# Wait wait wait wait… 1=0? [duplicate]

Wasn't quite sure if this was suitable for Puzzling; however it has a problem/puzzle in it, so decided to give it a shot. Please appropriately downvote if you feel you should.

Yesterday morning I came to class as usual, and a student came up to me. He said he had a proof that could revolutionize mathematics.

Being a Grade 11 teacher, I didn't believe him.

So I asked him to tell me about the proof, he said "I've divided it into several steps, and said it seemed to work perfectly well, with zero problems." Then he told me "It's a proof that 1 is equal to 0."

So I asked if he could find any mistakes, he responded "None that I could find, sir, however it wouldn't surprise me if there was. I had thought of it after you taught us factoring. I think you'd like to take a look".

I indeed did, and he showed me, mentioning that it was indeed stating $1=0$.

Obviously this is false, and by looking at the paper I noticed his trivial error almost immediately.

Assume x and y are two nonzero numbers.
$x = y$
$x^2 = x*y$
$x^2 - y^2 = x*y - y^2$
$x + y = y$
$2*y = y$
$2 = 1$
$1 = 0$

However, I have a challenge for you, and this is to find the error my student made.

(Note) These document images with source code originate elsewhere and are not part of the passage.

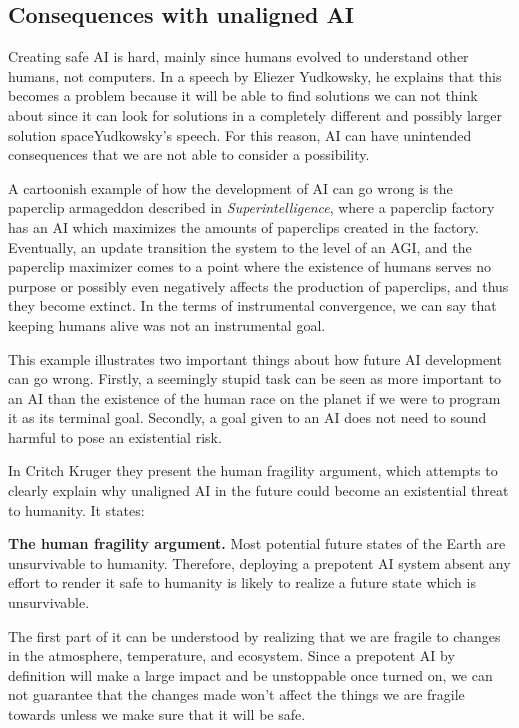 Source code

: \documentclass[12pt,A4]{report}
\newcommand{\autobaj}{}
\theoremstyle{definition}
\begin{document}
\subsection{Consequences with unaligned AI}
Creating safe AI is hard, mainly since humans evolved to understand other humans, not computers. In a speech by Eliezer Yudkowsky, he explains that this becomes a problem because it will be able to find solutions we can not think about since it can look for solutions in a completely different and possibly larger solution space\autobaj{Yudkowsky's speech}. For this reason, AI can have unintended consequences that we are not able to consider a possibility. 

A cartoonish example of how the development of AI can go wrong is the paperclip armageddon described in \textit{Superintelligence}, where a paperclip factory has an AI which maximizes the amounts of paperclips created in the factory. Eventually, an update transition the system to the level of an AGI, and the paperclip maximizer comes to a point where the existence of humans serves no purpose or possibly even negatively affects the production of paperclips, and thus they become extinct. In the terms of instrumental convergence, we can say that keeping humans alive was not an instrumental goal. 

This example illustrates two important things about how future AI development can go wrong. Firstly, a seemingly stupid task can be seen as more important to an AI than the existence of the human race on the planet if we were to program it as its terminal goal. Secondly, a goal given to an AI does not need to sound harmful to pose an existential risk. 

In \autobaj{Critch Kruger} they present the human fragility argument, which attempts to clearly explain why unaligned AI in the future could become an existential threat to humanity. It states:
\begin{displayquote}
\textbf{The human fragility argument.} 
Most potential future states of the Earth are unsurvivable to humanity. Therefore, deploying a prepotent AI system absent any effort to render it safe to humanity is likely to realize a future state which is unsurvivable. 
\end{displayquote}
The first part of it can be understood by realizing that we are fragile to changes in the atmosphere, temperature, and ecosystem. Since a prepotent AI by definition will make a large impact and be unstoppable once turned on, we can not guarantee that the changes made won't affect the things we are fragile towards unless we make sure that it will be safe. 
\end{document}
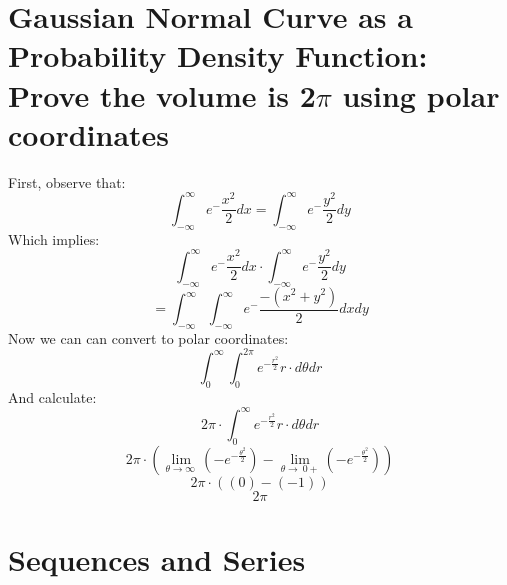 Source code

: \documentclass{article}
\begin{document}
\section{Gaussian Normal Curve as a Probability Density Function: Prove the volume is 2$\pi$ using polar coordinates}
    First, observe that:
    \[ \int_{-\infty}^{\infty} e^-\frac{x^2}{2} dx = \int_{-\infty}^{\infty} e^-\frac{y^2}{2} dy\]
    Which implies:
    \[ \int_{-\infty}^{\infty} e^-\frac{x^2}{2} dx \cdot \int_{-\infty}^{\infty} e^-\frac{y^2}{2} dy \]
    \[ = \int_{-\infty}^{\infty} \int_{-\infty}^{\infty} e^-\frac{-(x^2+y^2)}{2} dx dy \]
    Now we can can convert to polar coordinates:
    \[ \int_{0}^{\infty} \int_{0}^{2\pi} e^{-\frac{r^2}{2}} r \cdot d\theta dr \]
    And calculate:
    \[ 2\pi \cdot \int_{0}^{\infty} e^{-\frac{r^2}{2}} r \cdot d\theta dr\]
    \[ 2\pi \cdot (\lim _{\theta \to \infty \:}\left(-e^{-\frac{\theta ^2}{2}}\right) - \lim _{\theta \to \:0+}\left(-e^{-\frac{\theta ^2}{2}}\right))\]
    \[ 2\pi \cdot ((0)-\left(-1\right))\]
    \[ 2\pi\]

\section{Sequences and Series}
\end{document}
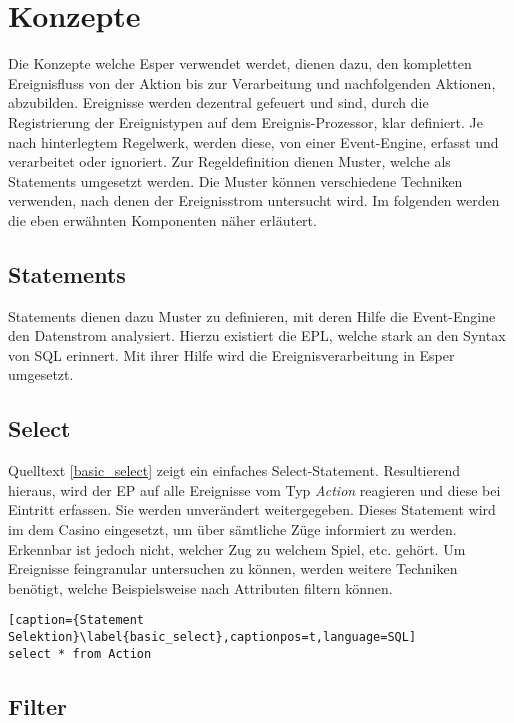 \chapter{Konzepte}
Die Konzepte welche Esper verwendet werdet, dienen dazu, den kompletten Ereignisfluss von der Aktion bis zur Verarbeitung und nachfolgenden Aktionen, abzubilden.
Ereignisse werden dezentral gefeuert und sind, durch die Registrierung der Ereignistypen auf dem Ereignis-Prozessor, klar definiert. Je nach hinterlegtem Regelwerk, werden diese, von einer Event-Engine, erfasst und verarbeitet oder ignoriert. Zur Regeldefinition dienen Muster, welche als Statements umgesetzt werden. Die Muster können verschiedene Techniken verwenden, nach denen der Ereignisstrom untersucht wird. Im folgenden werden die eben erwähnten Komponenten näher erläutert.

\section{Statements}

Statements dienen dazu Muster zu definieren, mit deren Hilfe die Event-Engine den Datenstrom analysiert. Hierzu existiert die \acf{EPL}, welche stark an den Syntax von SQL erinnert. Mit ihrer Hilfe wird die Ereignisverarbeitung in Esper umgesetzt.

\section{Select}

Quelltext \ref{basic_select} zeigt ein einfaches Select-Statement. Resultierend hieraus, wird der \acf{EP} auf alle Ereignisse vom Typ \textit{Action} reagieren und diese bei Eintritt erfassen. Sie werden unverändert weitergegeben. Dieses Statement wird im dem Casino eingesetzt, um über sämtliche Züge informiert zu werden. Erkennbar ist jedoch nicht, welcher Zug zu welchem Spiel, etc. gehört. Um Ereignisse feingranular untersuchen zu können, werden weitere Techniken benötigt, welche Beispielsweise nach Attributen filtern können.

\begin{lstlisting}[caption={Statement Selektion}\label{basic_select},captionpos=t,language=SQL]
select * from Action
\end{lstlisting}

\section{Filter}

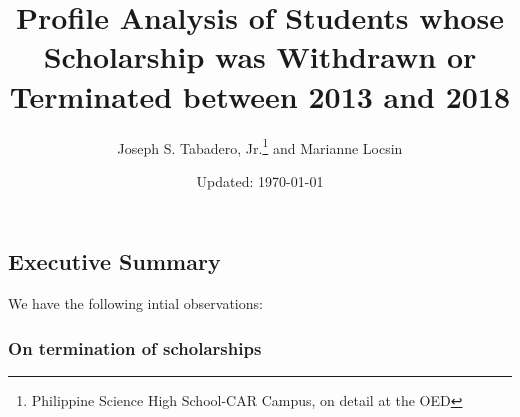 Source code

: \documentclass[a4paper]{article}
\title{Profile Analysis of Students whose Scholarship was Withdrawn or
Terminated between 2013 and 2018}
\author{Joseph S. Tabadero,
Jr.\thanks{Philippine Science High School-CAR Campus, on detail at the OED}
and Marianne Locsin}
\date{Updated: \today}
\begin{document}
\maketitle

\hypertarget{executive-summary}{%
\subsection{Executive Summary}\label{executive-summary}}

We have the following intial observations:

\hypertarget{on-termination-of-scholarships}{%
\subsubsection{On termination of
scholarships}\label{on-termination-of-scholarships}}
\end{document}
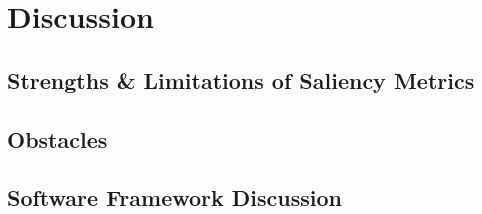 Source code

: \documentclass[main]{subfiles}
\begin{document}
\chapter{Discussion}

\section{Strengths \& Limitations of Saliency Metrics}









\section{Obstacles}



\section{Software Framework Discussion}
\end{document}
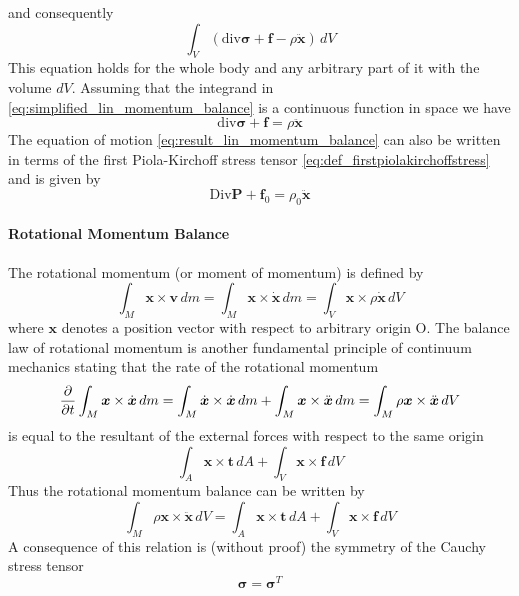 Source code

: and consequently
\begin{equation}
    \int_{V}^{} (\text{div}\bm{\sigma} + \bm{f} -\rho\ddot{\bm{x}}) \,dV
    \label{eq:simplified_lin_momentum_balance}
\end{equation}
This equation holds for the whole body and any arbitrary part of it with the volume \(dV\). Assuming that the integrand in \cref{eq:simplified_lin_momentum_balance} is a continuous function in space we have
\begin{equation}
    \text{div}\bm{\sigma} + \bm{f} = \rho\ddot{\bm{x}}
    \label{eq:result_lin_momentum_balance}
\end{equation}
The equation of motion \cref{eq:result_lin_momentum_balance} can also be written in terms of the first Piola-Kirchoff stress tensor \cref{eq:def_firstpiolakirchoffstress} and is given by 
\begin{equation}
    \text{Div}\mathbf{P} + \bm{f}_{0} = \rho_{0}\ddot{\bm{x}}
    \label{eq:result_lin_momentum_balance_2}
\end{equation}

\paragraph*{Rotational Momentum Balance}
The rotational momentum (or moment of momentum) is defined by 
\begin{equation}
    \int_{M}^{}\bm{x} \times \bm{v} \,dm 
    =  \int_{M}^{}\bm{x} \times \dot{\bm{x}} \,dm 
    =  \int_{V}^{}\bm{x} \times \rho\dot{\bm{x}} \,dV 
\end{equation}
where \(\bm{x}\) denotes a position vector with respect to arbitrary origin O. The balance law of rotational momentum is another fundamental principle of continuum mechanics stating that the rate of the rotational momentum
\begin{equation}
    \pdv*{\int_{M}^{} \bm{x} \times \dot{\bm{x}} \,dm }{t} 
    = \int_{M}^{} \dot{\bm{x}} \times \dot{\bm{x}} \,dm 
    + \int_{M}^{} \bm{x} \times \ddot{\bm{x}} \,dm 
    = \int_{M}^{} \rho \bm{x} \times \ddot{\bm{x}} \,dV
\end{equation}
is equal to the resultant of the external forces with respect to the same origin 
\begin{equation}
    \int_{A}^{}\bm{x} \times \bm{t} \,dA
    + \int_{V}^{}\bm{x} \times \bm{f} \,dV 
\end{equation}
Thus the rotational momentum balance can be written by 
\begin{equation}
    \int_{M}^{} \rho \bm{x} \times \ddot{\bm{x}} \,dV  
    = \int_{A}^{}\bm{x} \times \bm{t} \,dA
    + \int_{V}^{}\bm{x} \times \bm{f} \,dV 
\end{equation}
A consequence of this relation is (without proof) the symmetry of the Cauchy stress tensor
\begin{equation}
    \bm{\sigma} = \bm{\sigma}^{T}
\end{equation}
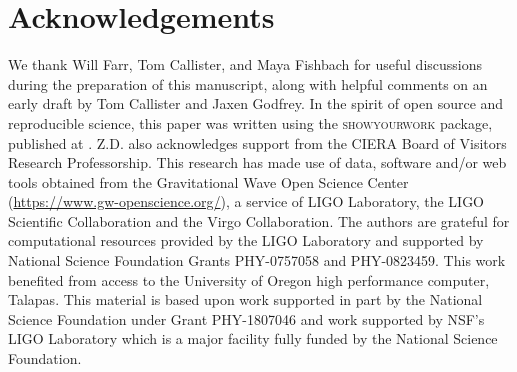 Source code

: \documentclass[twocolumn]{aastex631}
\begin{document}








\section{Acknowledgements}\label{sec:acknowledments}
We thank Will Farr, Tom Callister, and Maya Fishbach for useful discussions during the preparation of this manuscript, 
along with helpful comments on an early draft by Tom Callister and Jaxen Godfrey. In the spirit of open source and reproducible science, this paper was written using the \textsc{showyourwork} package, published at \GitHubURL \citep{Luger2021}. Z.D. also acknowledges support from the CIERA Board
of Visitors Research Professorship. This research has made use of data, software and/or web tools obtained from the Gravitational Wave Open Science Center 
(\url{https://www.gw-openscience.org/}), a service of LIGO Laboratory, the LIGO Scientific Collaboration and the Virgo Collaboration. 
The authors are grateful for computational resources provided by the LIGO Laboratory and supported by National Science Foundation Grants PHY-0757058 and PHY-0823459.  
This work benefited from access to the University of Oregon high performance computer, Talapas. This material is based upon work supported 
in part by the National Science Foundation under Grant PHY-1807046 and work supported by NSF's LIGO Laboratory which is a major facility 
fully funded by the National Science Foundation.


{}



\end{document}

But not only that, you must explain how everything he told me was true.

• Similar question here. – Len Oct 21 '15 at 3:18
• Not a duplicate. There's an additional word problem about"0 problems" – warspyking Oct 21 '15 at 13:38

The errors lies here:

There is an implicit division by 0 between steps 3 and 4. Step 3 states: $x^2-y^2=xy-y^2$. Factoring this produces $(x+y)(x-y)=y(x-y)$. Going to step 4 requires that you divide through by $(x-y)$, but step 1 implies that $x-y=0$.

He is technically correct in what he said because:

He said the proof has "zero problems". This is correct; there is a problem with the number 0 in his proof.

• Good job :) Did you think this puzzle was appropriate? – warspyking Oct 20 '15 at 21:49

The student divided by zero between the third and fourth lines. He wrote the third line as:

$(x + y)(x-y) = y(x-y)$

And proceeded to cancel the term $(x-y)$. This can be done if and only if $(x-y) \neq 0$, but since the hypothesis is $x=y$ we arrive at a contradiction.